Only lines that contain the word "coverage" belong in the answer; copy them from the records below.

[Stored records]
* * * *
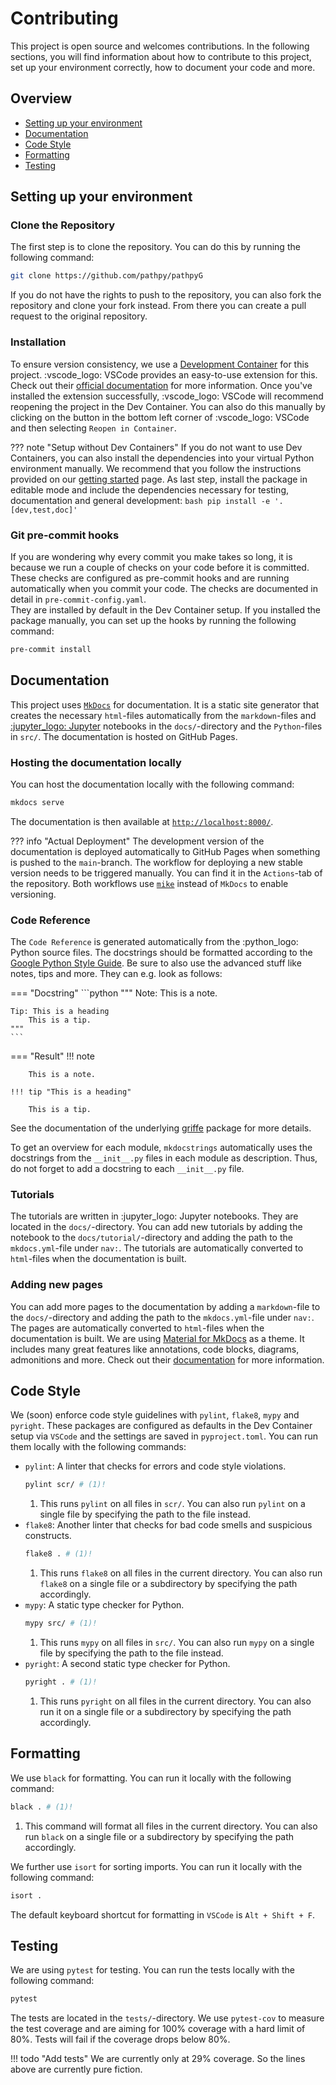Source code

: # Contributing

This project is open source and welcomes contributions. In the following sections, you will find information about how to contribute to this project, set up your environment correctly, how to document your code and more.

## Overview

- [Setting up your environment](#setting-up-your-environment)
- [Documentation](#documentation)
- [Code Style](#code-style)
- [Formatting](#formatting)
- [Testing](#testing)

## Setting up your environment

### Clone the Repository
The first step is to clone the repository. You can do this by running the following command:
```bash
git clone https://github.com/pathpy/pathpyG
```
If you do not have the rights to push to the repository, you can also fork the repository and clone your fork instead. From there you can create a pull request to the original repository.

### Installation

To ensure version consistency, we use a [Development Container](https://containers.dev/) for this project. :vscode_logo: VSCode provides an easy-to-use extension for this. Check out their [official documentation](https://code.visualstudio.com/docs/devcontainers/containers) for more information. Once you've installed the extension successfully, :vscode_logo: VSCode will recommend reopening the project in the Dev Container. You can also do this manually by clicking on the button in the bottom left corner of :vscode_logo: VSCode and then selecting `Reopen in Container`.

??? note "Setup without Dev Containers"
    If you do not want to use Dev Containers, you can also install the dependencies into your virtual Python environment manually. We recommend that you follow the instructions provided on our [getting started](getting_started.md) page. As last step, install the package in editable mode and include the dependencies necessary for testing, documentation and general development:
    ```bash
    pip install -e '.[dev,test,doc]'
    ```

### Git pre-commit hooks

If you are wondering why every commit you make takes so long, it is because we run a couple of checks on your code before it is committed. These checks are configured as pre-commit hooks and are running automatically when you commit your code. The checks are documented in detail in `pre-commit-config.yaml`.  
They are installed by default in the Dev Container setup. If you installed the package manually, you can set up the hooks by running the following command:
```bash
pre-commit install
```

## Documentation

This project uses [`MkDocs`](https://www.mkdocs.org/) for documentation. It is a static site generator that creates the necessary `html`-files automatically from the `markdown`-files and [:jupyter_logo: Jupyter](https://jupyter.org/) notebooks in the `docs/`-directory and the `Python`-files in `src/`. The documentation is hosted on GitHub Pages.

### Hosting the documentation locally

You can host the documentation locally with the following command:
```bash
mkdocs serve
```
The documentation is then available at [`http://localhost:8000/`](http://localhost:8000/).

??? info "Actual Deployment"
    The development version of the documentation is deployed automatically to GitHub Pages when something is pushed to the `main`-branch. The workflow for deploying a new stable version needs to be triggered manually. You can find it in the `Actions`-tab of the repository. Both workflows use [`mike`](https://github.com/jimporter/mike) instead of `MkDocs` to enable versioning.

### Code Reference

The `Code Reference` is generated automatically from the :python_logo: Python source files. The docstrings should be formatted according to the [Google Python Style Guide](https://google.github.io/styleguide/pyguide.html#38-comments-and-docstrings). Be sure to also use the advanced stuff like notes, tips and more. They can e.g. look as follows:

=== "Docstring"
    ```python
    """
    Note:
        This is a note.

    Tip: This is a heading
        This is a tip.
    """
    ```
=== "Result"
    !!! note

        This is a note.

    !!! tip "This is a heading"

        This is a tip.

See the documentation of the underlying [griffe](https://mkdocstrings.github.io/griffe/docstrings/) package for more details.

To get an overview for each module, `mkdocstrings` automatically uses the docstrings from the `__init__.py` files in each module as description. Thus, do not forget to add a docstring to each `__init__.py` file.

### Tutorials

The tutorials are written in :jupyter_logo: Jupyter notebooks. They are located in the `docs/`-directory. You can add new tutorials by adding the notebook to the `docs/tutorial/`-directory and adding the path to the `mkdocs.yml`-file under `nav:`. The tutorials are automatically converted to `html`-files when the documentation is built.

### Adding new pages

You can add more pages to the documentation by adding a `markdown`-file to the `docs/`-directory and adding the path to the `mkdocs.yml`-file under `nav:`. The pages are automatically converted to `html`-files when the documentation is built. We are using [Material for MkDocs](https://squidfunk.github.io/mkdocs-material/) as a theme. It includes many great features like annotations, code blocks, diagrams, admonitions and more. Check out their [documentation](https://squidfunk.github.io/mkdocs-material/reference/) for more information.

## Code Style

We (soon) enforce code style guidelines with `pylint`, `flake8`, `mypy` and `pyright`. These packages are configured as defaults in the Dev Container setup via `VSCode` and the settings are saved in `pyproject.toml`. You can run them locally with the following commands:

- `pylint`: A linter that checks for errors and code style violations.
    ```bash
    pylint scr/ # (1)!
    ```
    1. This runs `pylint` on all files in `scr/`. You can also run `pylint` on a single file by specifying the path to the file instead.
- `flake8`: Another linter that checks for bad code smells and suspicious constructs.
    ```bash
    flake8 . # (1)!
    ```
    1. This runs `flake8` on all files in the current directory. You can also run `flake8` on a single file or a subdirectory by specifying the path accordingly.
- `mypy`: A static type checker for Python.
    ```bash
    mypy src/ # (1)!
    ```
    1. This runs `mypy` on all files in `src/`. You can also run `mypy` on a single file by specifying the path to the file instead.
- `pyright`: A second static type checker for Python.
    ```bash
    pyright . # (1)!
    ```
    1. This runs `pyright` on all files in the current directory. You can also run it on a single file or a subdirectory by specifying the path accordingly.

## Formatting

We use `black` for formatting. You can run it locally with the following command:

```bash
black . # (1)!
```

1. This command will format all files in the current directory. You can also run `black` on a single file or a subdirectory by specifying the path accordingly.

We further use `isort` for sorting imports. You can run it locally with the following command:
```bash
isort .
```
The default keyboard shortcut for formatting in `VSCode` is `Alt + Shift + F`.

## Testing

We are using `pytest` for testing. You can run the tests locally with the following command:
```bash
pytest
```
The tests are located in the `tests/`-directory. We use `pytest-cov` to measure the test coverage and are aiming for 100% coverage with a hard limit of 80%. Tests will fail if the coverage drops below 80%.

!!! todo "Add tests"
    We are currently only at 29% coverage. So the lines above are currently pure fiction.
* * * *
Solution to this exercise:
The tests are located in the `tests/`-directory. We use `pytest-cov` to measure the test coverage and are aiming for 100% coverage with a hard limit of 80%. Tests will fail if the coverage drops below 80%.
    We are currently only at 29% coverage. So the lines above are currently pure fiction.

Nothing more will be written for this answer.